──────── Exercise materials
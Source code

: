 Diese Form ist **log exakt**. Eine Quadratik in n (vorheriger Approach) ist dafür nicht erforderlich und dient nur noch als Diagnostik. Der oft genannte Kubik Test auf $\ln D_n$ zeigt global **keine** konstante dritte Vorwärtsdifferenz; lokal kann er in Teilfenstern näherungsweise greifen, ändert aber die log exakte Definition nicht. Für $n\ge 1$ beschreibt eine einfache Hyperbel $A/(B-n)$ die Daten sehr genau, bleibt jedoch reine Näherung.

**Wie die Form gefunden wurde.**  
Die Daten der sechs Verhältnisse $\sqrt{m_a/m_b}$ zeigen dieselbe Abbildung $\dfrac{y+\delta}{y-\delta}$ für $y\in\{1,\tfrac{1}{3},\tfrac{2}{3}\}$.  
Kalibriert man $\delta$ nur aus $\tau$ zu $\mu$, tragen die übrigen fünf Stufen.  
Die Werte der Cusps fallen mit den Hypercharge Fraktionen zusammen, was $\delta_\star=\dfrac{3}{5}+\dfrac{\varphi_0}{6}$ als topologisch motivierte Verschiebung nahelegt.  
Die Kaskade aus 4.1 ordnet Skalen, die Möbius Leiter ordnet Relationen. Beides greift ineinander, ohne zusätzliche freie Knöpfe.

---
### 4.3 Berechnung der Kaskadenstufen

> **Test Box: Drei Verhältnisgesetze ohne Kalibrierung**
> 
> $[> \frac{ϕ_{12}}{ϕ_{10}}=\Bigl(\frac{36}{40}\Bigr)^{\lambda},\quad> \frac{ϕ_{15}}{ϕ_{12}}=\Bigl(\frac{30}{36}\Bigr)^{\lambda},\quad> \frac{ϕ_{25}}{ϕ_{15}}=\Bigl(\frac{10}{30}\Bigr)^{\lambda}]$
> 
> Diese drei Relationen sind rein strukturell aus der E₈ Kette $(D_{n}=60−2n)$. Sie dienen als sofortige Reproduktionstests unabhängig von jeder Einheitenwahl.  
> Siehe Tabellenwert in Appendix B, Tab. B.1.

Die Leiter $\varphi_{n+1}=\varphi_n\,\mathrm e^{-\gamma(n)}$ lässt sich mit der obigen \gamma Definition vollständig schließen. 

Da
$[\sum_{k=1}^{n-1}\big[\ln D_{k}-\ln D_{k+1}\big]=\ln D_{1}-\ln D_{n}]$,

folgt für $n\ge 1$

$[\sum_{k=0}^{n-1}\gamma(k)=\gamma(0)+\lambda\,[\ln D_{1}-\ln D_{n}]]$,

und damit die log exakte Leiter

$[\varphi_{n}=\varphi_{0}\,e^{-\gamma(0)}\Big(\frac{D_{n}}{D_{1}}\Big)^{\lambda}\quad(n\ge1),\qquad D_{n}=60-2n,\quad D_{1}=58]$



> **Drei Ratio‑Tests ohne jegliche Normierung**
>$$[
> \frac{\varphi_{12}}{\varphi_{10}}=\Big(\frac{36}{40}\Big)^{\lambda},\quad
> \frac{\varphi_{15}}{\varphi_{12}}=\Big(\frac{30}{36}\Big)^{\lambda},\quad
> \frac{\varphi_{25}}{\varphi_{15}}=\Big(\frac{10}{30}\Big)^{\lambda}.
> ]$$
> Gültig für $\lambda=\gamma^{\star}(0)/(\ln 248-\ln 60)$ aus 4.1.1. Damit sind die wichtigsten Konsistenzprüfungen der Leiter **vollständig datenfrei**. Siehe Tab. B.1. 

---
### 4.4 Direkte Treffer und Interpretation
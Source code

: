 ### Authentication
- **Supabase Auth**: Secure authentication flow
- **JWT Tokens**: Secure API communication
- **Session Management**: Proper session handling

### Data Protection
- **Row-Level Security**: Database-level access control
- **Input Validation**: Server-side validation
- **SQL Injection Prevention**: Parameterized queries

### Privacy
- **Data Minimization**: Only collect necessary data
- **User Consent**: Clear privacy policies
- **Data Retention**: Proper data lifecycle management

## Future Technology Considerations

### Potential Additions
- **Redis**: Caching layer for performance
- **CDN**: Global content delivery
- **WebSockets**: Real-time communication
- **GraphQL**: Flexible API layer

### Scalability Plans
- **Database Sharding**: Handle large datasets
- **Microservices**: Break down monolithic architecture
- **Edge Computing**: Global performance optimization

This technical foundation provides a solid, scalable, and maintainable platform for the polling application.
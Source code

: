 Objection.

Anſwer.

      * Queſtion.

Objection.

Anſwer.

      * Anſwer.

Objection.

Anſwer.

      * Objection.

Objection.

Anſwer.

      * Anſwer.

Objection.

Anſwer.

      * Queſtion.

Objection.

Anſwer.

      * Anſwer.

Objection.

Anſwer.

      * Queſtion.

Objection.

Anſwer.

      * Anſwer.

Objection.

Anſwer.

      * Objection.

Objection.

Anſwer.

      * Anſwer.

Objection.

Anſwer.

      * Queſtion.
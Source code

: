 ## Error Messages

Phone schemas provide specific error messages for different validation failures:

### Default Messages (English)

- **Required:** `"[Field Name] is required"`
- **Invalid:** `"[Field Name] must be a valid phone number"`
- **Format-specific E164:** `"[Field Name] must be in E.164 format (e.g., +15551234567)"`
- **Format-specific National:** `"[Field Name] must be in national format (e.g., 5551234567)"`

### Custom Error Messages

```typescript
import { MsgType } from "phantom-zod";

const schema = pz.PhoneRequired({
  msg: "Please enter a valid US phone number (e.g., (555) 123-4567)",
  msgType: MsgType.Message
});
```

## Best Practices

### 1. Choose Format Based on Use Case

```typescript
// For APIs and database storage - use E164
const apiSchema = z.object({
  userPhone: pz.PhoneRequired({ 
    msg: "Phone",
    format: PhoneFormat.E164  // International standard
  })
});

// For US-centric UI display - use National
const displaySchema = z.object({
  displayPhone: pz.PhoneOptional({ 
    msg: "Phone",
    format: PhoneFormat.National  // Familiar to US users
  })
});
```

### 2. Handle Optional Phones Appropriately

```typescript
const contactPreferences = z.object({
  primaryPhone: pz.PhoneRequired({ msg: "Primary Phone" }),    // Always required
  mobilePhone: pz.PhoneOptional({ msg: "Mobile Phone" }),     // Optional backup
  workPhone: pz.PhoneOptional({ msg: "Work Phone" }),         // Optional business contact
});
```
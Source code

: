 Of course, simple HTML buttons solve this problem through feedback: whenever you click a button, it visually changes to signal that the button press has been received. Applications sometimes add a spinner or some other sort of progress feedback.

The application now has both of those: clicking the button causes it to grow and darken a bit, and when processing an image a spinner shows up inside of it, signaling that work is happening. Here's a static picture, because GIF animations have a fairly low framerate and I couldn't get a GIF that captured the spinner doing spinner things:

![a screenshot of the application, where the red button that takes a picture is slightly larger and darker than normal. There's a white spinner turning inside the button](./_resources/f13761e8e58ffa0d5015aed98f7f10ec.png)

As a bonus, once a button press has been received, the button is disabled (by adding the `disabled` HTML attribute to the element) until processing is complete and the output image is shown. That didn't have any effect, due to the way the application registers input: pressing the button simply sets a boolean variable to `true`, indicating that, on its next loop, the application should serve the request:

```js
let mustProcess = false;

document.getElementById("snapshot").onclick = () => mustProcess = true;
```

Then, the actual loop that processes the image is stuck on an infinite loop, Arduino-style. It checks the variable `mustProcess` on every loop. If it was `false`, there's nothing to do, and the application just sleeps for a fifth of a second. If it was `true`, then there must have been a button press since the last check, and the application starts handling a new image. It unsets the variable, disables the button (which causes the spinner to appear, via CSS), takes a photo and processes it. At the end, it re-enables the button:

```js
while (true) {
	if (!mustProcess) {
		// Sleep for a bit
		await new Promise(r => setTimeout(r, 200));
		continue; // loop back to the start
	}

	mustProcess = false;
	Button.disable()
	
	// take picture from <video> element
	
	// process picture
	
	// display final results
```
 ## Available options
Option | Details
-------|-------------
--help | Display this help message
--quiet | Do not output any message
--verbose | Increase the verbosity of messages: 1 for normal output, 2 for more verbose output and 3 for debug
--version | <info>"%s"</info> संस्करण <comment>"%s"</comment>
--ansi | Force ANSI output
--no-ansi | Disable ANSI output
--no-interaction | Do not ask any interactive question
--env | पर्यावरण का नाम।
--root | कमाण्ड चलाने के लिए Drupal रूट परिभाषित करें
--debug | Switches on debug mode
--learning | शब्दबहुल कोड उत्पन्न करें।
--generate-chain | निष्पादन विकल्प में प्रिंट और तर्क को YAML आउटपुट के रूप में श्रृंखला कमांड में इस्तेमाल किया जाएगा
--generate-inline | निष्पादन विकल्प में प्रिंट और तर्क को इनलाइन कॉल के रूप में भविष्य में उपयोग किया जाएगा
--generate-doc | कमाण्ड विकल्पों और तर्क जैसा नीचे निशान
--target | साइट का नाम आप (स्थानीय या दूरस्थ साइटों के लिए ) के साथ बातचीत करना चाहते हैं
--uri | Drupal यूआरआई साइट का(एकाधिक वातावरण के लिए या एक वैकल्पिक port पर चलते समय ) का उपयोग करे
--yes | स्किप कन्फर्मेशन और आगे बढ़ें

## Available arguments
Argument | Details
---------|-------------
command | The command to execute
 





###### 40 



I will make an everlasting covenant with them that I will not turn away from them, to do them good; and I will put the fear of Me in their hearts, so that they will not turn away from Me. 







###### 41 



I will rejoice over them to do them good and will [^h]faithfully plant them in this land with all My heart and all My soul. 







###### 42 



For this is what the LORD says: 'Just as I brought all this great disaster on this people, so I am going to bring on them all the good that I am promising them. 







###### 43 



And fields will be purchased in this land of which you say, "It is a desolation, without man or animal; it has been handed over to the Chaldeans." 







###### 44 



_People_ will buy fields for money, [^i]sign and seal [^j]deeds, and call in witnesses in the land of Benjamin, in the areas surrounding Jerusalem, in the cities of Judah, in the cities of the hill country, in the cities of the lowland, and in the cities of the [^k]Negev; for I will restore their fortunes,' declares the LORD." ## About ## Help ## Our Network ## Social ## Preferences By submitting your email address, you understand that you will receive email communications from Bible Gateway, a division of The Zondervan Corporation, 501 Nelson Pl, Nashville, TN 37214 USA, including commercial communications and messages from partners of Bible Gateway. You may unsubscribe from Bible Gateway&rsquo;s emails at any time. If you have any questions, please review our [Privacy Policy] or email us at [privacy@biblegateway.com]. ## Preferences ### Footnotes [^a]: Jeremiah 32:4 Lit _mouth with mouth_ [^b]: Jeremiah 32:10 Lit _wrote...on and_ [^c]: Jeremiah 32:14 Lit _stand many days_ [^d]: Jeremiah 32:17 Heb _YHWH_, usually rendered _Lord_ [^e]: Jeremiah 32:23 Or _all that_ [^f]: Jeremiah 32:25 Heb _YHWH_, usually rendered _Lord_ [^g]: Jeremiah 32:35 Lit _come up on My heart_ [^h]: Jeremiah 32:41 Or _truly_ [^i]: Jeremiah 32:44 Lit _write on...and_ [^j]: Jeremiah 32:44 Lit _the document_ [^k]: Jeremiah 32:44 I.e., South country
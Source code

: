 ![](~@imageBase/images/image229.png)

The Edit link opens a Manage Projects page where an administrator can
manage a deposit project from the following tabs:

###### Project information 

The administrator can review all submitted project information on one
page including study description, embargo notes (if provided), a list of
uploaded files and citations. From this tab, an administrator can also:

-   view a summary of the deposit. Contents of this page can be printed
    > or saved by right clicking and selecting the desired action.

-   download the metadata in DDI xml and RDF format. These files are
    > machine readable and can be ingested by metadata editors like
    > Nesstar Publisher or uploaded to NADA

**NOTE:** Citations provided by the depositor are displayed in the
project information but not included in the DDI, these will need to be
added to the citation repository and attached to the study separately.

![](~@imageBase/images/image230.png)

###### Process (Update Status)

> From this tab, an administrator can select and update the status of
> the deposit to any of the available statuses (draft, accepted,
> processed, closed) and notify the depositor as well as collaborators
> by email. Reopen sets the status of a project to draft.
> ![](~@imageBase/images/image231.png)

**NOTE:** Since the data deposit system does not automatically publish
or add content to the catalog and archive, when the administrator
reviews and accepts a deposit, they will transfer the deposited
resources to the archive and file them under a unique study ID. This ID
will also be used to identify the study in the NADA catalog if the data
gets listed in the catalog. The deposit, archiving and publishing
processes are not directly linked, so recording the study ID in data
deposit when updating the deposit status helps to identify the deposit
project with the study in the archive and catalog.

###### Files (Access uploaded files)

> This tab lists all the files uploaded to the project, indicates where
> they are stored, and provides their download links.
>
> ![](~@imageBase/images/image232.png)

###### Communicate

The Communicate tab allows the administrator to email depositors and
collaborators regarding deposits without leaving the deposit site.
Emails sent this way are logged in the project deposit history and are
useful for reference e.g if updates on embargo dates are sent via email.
────────────────
# Problem to work on
Every line of the listing that includes the word "good" belongs in the answer.

# Your response
I will make an everlasting covenant with them that I will not turn away from them, to do them good; and I will put the fear of Me in their hearts, so that they will not turn away from Me. 
I will rejoice over them to do them good and will [^h]faithfully plant them in this land with all My heart and all My soul. 
For this is what the LORD says: 'Just as I brought all this great disaster on this people, so I am going to bring on them all the good that I am promising them. 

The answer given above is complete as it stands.